Copy every entry as is. Leave images out.

* * * * *

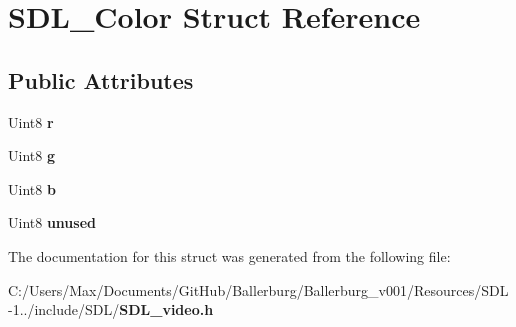 \section{S\+D\+L\+\_\+\+Color Struct Reference}
\label{struct_s_d_l___color}
\subsection*{Public Attributes}
\begin{DoxyCompactItemize}
\item 
Uint8 {\bfseries r}\label{struct_s_d_l___color_a0bb975b6829524133fdd3c6060cfa63d}

\item 
Uint8 {\bfseries g}\label{struct_s_d_l___color_ae29d881bf740cfa7078b36e07f85d298}

\item 
Uint8 {\bfseries b}\label{struct_s_d_l___color_a3b79a27e0414049559aa5bcf241dedd3}

\item 
Uint8 {\bfseries unused}\label{struct_s_d_l___color_a72c141f474a236dd0e881a4167783e2e}

\end{DoxyCompactItemize}


The documentation for this struct was generated from the following file\+:\begin{DoxyCompactItemize}
\item 
C\+:/\+Users/\+Max/\+Documents/\+Git\+Hub/\+Ballerburg/\+Ballerburg\+\_\+v001/\+Resources/\+S\+D\+L-\/1../include/\+S\+D\+L/{\bf S\+D\+L\+\_\+video.\+h}\end{DoxyCompactItemize}
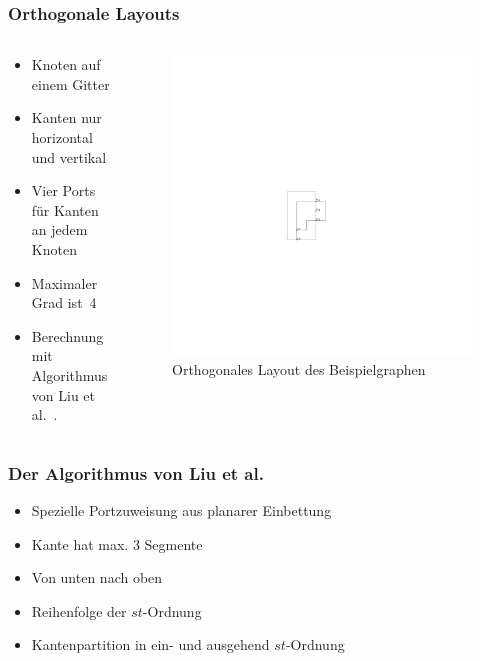\documentclass{beamer}
\begin{document}
\begin{frame}
  \frametitle{Orthogonale Layouts}
\begin{columns}[c]
\begin{column}{5cm}
  \begin{itemize}[<+->]
    \item Knoten auf einem Gitter
    \item Kanten nur horizontal und vertikal
    \item Vier Ports für Kanten an jedem Knoten
    \item Maximaler Grad ist~4
    \item Berechnung mit Algorithmus von Liu et al.~\cite{liu+etal-98}.
  \end{itemize}
\end{column}
\begin{column}{5cm}
\begin{figure}[h]
  \centering
  \includegraphics{exampleA/orthogonalNocompress}
  \caption{Orthogonales Layout des Beispielgraphen}
  \label{fig:exampleAorthogonalNocompress}
\end{figure}
\end{column}
\end{columns}
\end{frame}


\begin{frame}
  \frametitle{Der Algorithmus von Liu et al.}
  \begin{itemize}[<+->]
    \item Spezielle Portzuweisung aus planarer Einbettung
    \item Kante hat max. 3 Segmente
    \item Von unten nach oben
    \item Reihenfolge der $st$-Ordnung
    \item Kantenpartition in ein- und ausgehend $st$-Ordnung
  \end{itemize}
\end{frame}
\end{document}
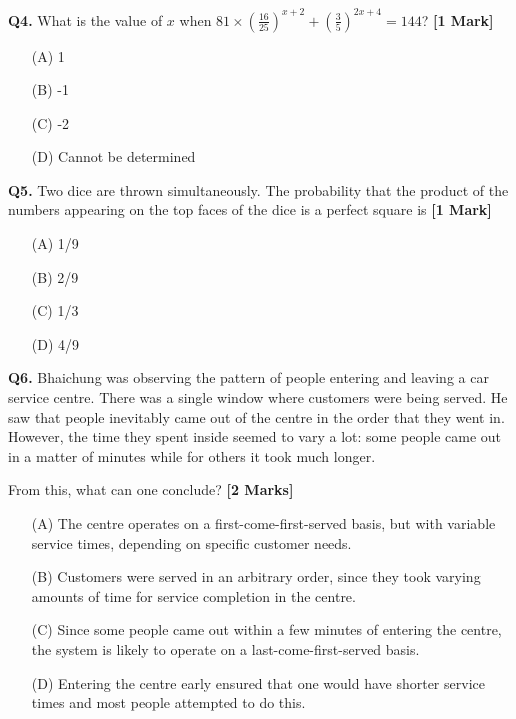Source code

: \documentclass[11pt]{article}
\newcommand{\questiona}[2]{
    \noindent\textbf{Q#2.} #1 \hfill \textbf{[1 Mark]}
}
\newcommand{\questionb}[2]{
    \noindent\textbf{Q#2.} #1 \hfill \textbf{[2 Marks]}
}
\begin{document}
\questiona{What is the value of \( x \) when \( 81 \times \left( \frac{16}{25} \right)^{x+2} + \left( \frac{3}{5} \right)^{2x+4} = 144 \)?}{4}
\begin{enumerate}
    \item[(A)] 1  
    \item[(B)] -1  
    \item[(C)] -2  
    \item[(D)] Cannot be determined  
\end{enumerate}
\vspace{0.5cm}

\questiona{Two dice are thrown simultaneously. The probability that the product of the numbers appearing on the top faces of the dice is a perfect square is}{5}
\begin{enumerate}
    \item[(A)] 1/9  
    \item[(B)] 2/9  
    \item[(C)] 1/3  
    \item[(D)] 4/9  
\end{enumerate}
\vspace{0.5cm}

\questionb{Bhaichung was observing the pattern of people entering and leaving a car service centre. There was a single window where customers were being served. He saw that people inevitably came out of the centre in the order that they went in. However, the time they spent inside seemed to vary a lot: some people came out in a matter of minutes while for others it took much longer.

From this, what can one conclude?}{6}
\begin{enumerate}
    \item[(A)] The centre operates on a first-come-first-served basis, but with variable service times, depending on specific customer needs.  
    \item[(B)] Customers were served in an arbitrary order, since they took varying amounts of time for service completion in the centre.  
    \item[(C)] Since some people came out within a few minutes of entering the centre, the system is likely to operate on a last-come-first-served basis.  
    \item[(D)] Entering the centre early ensured that one would have shorter service times and most people attempted to do this.  
\end{enumerate}
\vspace{0.5cm}
\end{document}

* * * * *

• Finished exercise
 \section{S\+D\+L\+\_\+\+Color Struct Reference}
\label{struct_s_d_l___color}
\subsection*{Public Attributes}
\begin{DoxyCompactItemize}
\item 
Uint8 {\bfseries r}\label{struct_s_d_l___color_a0bb975b6829524133fdd3c6060cfa63d}

\item 
Uint8 {\bfseries g}\label{struct_s_d_l___color_ae29d881bf740cfa7078b36e07f85d298}

\item 
Uint8 {\bfseries b}\label{struct_s_d_l___color_a3b79a27e0414049559aa5bcf241dedd3}

\item 
Uint8 {\bfseries unused}\label{struct_s_d_l___color_a72c141f474a236dd0e881a4167783e2e}

\end{DoxyCompactItemize}


The documentation for this struct was generated from the following file\+:\begin{DoxyCompactItemize}
\item 
C\+:/\+Users/\+Max/\+Documents/\+Git\+Hub/\+Ballerburg/\+Ballerburg\+\_\+v001/\+Resources/\+S\+D\+L-\/1../include/\+S\+D\+L/{\bf S\+D\+L\+\_\+video.\+h}\end{DoxyCompactItemize}
\documentclass{beamer}
\begin{document}
\begin{frame}
  \frametitle{Orthogonale Layouts}
\begin{columns}[c]
\begin{column}{5cm}
  \begin{itemize}[<+->]
    \item Knoten auf einem Gitter
    \item Kanten nur horizontal und vertikal
    \item Vier Ports für Kanten an jedem Knoten
    \item Maximaler Grad ist~4
    \item Berechnung mit Algorithmus von Liu et al.~\cite{liu+etal-98}.
  \end{itemize}
\end{column}
\begin{column}{5cm}
\begin{figure}[h]
  \centering
  \includegraphics{exampleA/orthogonalNocompress}
  \caption{Orthogonales Layout des Beispielgraphen}
  \label{fig:exampleAorthogonalNocompress}
\end{figure}
\end{column}
\end{columns}
\end{frame}


\begin{frame}
  \frametitle{Der Algorithmus von Liu et al.}
  \begin{itemize}[<+->]
    \item Spezielle Portzuweisung aus planarer Einbettung
    \item Kante hat max. 3 Segmente
    \item Von unten nach oben
    \item Reihenfolge der $st$-Ordnung
    \item Kantenpartition in ein- und ausgehend $st$-Ordnung
  \end{itemize}
\end{frame}
\end{document}
Source code

: \documentclass[11pt]{article}
\newcommand{\questiona}[2]{
    \noindent\textbf{Q#2.} #1 \hfill \textbf{[1 Mark]}
}
\newcommand{\questionb}[2]{
    \noindent\textbf{Q#2.} #1 \hfill \textbf{[2 Marks]}
}
\begin{document}
\questiona{What is the value of \( x \) when \( 81 \times \left( \frac{16}{25} \right)^{x+2} + \left( \frac{3}{5} \right)^{2x+4} = 144 \)?}{4}
\begin{enumerate}
    \item[(A)] 1  
    \item[(B)] -1  
    \item[(C)] -2  
    \item[(D)] Cannot be determined  
\end{enumerate}
\vspace{0.5cm}

\questiona{Two dice are thrown simultaneously. The probability that the product of the numbers appearing on the top faces of the dice is a perfect square is}{5}
\begin{enumerate}
    \item[(A)] 1/9  
    \item[(B)] 2/9  
    \item[(C)] 1/3  
    \item[(D)] 4/9  
\end{enumerate}
\vspace{0.5cm}

\questionb{Bhaichung was observing the pattern of people entering and leaving a car service centre. There was a single window where customers were being served. He saw that people inevitably came out of the centre in the order that they went in. However, the time they spent inside seemed to vary a lot: some people came out in a matter of minutes while for others it took much longer.

From this, what can one conclude?}{6}
\begin{enumerate}
    \item[(A)] The centre operates on a first-come-first-served basis, but with variable service times, depending on specific customer needs.  
    \item[(B)] Customers were served in an arbitrary order, since they took varying amounts of time for service completion in the centre.  
    \item[(C)] Since some people came out within a few minutes of entering the centre, the system is likely to operate on a last-come-first-served basis.  
    \item[(D)] Entering the centre early ensured that one would have shorter service times and most people attempted to do this.  
\end{enumerate}
\vspace{0.5cm}
\end{document}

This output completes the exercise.